[Collected data]
****************************************
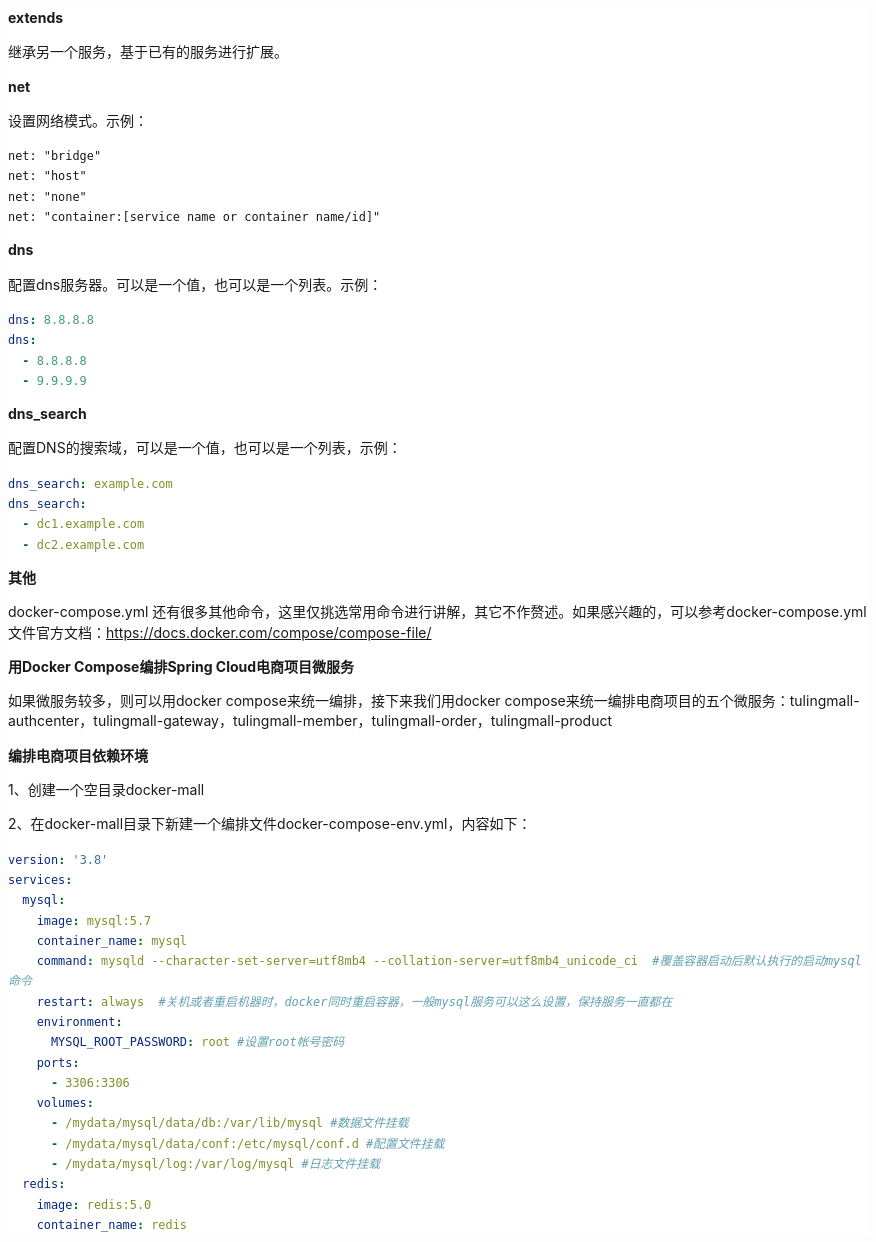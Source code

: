 **extends**

继承另一个服务，基于已有的服务进行扩展。

**net**

设置网络模式。示例：

```
net: "bridge"
net: "host"
net: "none"
net: "container:[service name or container name/id]"
```

**dns**

配置dns服务器。可以是一个值，也可以是一个列表。示例：

```yml
dns: 8.8.8.8
dns:
  - 8.8.8.8
  - 9.9.9.9
```

**dns_search**

配置DNS的搜索域，可以是一个值，也可以是一个列表，示例：

```yml
dns_search: example.com
dns_search:
  - dc1.example.com
  - dc2.example.com              
```

**其他**

docker-compose.yml 还有很多其他命令，这里仅挑选常用命令进行讲解，其它不作赘述。如果感兴趣的，可以参考docker-compose.yml文件官方文档：https://docs.docker.com/compose/compose-file/

**用Docker Compose编排Spring Cloud电商项目微服务**

如果微服务较多，则可以用docker compose来统一编排，接下来我们用docker compose来统一编排电商项目的五个微服务：tulingmall-authcenter，tulingmall-gateway，tulingmall-member，tulingmall-order，tulingmall-product

**编排电商项目依赖环境**

1、创建一个空目录docker-mall

2、在docker-mall目录下新建一个编排文件docker-compose-env.yml，内容如下：

```yml
version: '3.8'
services:
  mysql:
    image: mysql:5.7
    container_name: mysql
    command: mysqld --character-set-server=utf8mb4 --collation-server=utf8mb4_unicode_ci  #覆盖容器启动后默认执行的启动mysql命令
    restart: always  #关机或者重启机器时，docker同时重启容器，一般mysql服务可以这么设置，保持服务一直都在
    environment:
      MYSQL_ROOT_PASSWORD: root #设置root帐号密码
    ports:
      - 3306:3306
    volumes:
      - /mydata/mysql/data/db:/var/lib/mysql #数据文件挂载
      - /mydata/mysql/data/conf:/etc/mysql/conf.d #配置文件挂载
      - /mydata/mysql/log:/var/log/mysql #日志文件挂载
  redis:   
    image: redis:5.0
    container_name: redis
```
****************************************
- _What needs to be done_: Say only how many lines in the records carry the word "example".

- _Solution below_: 3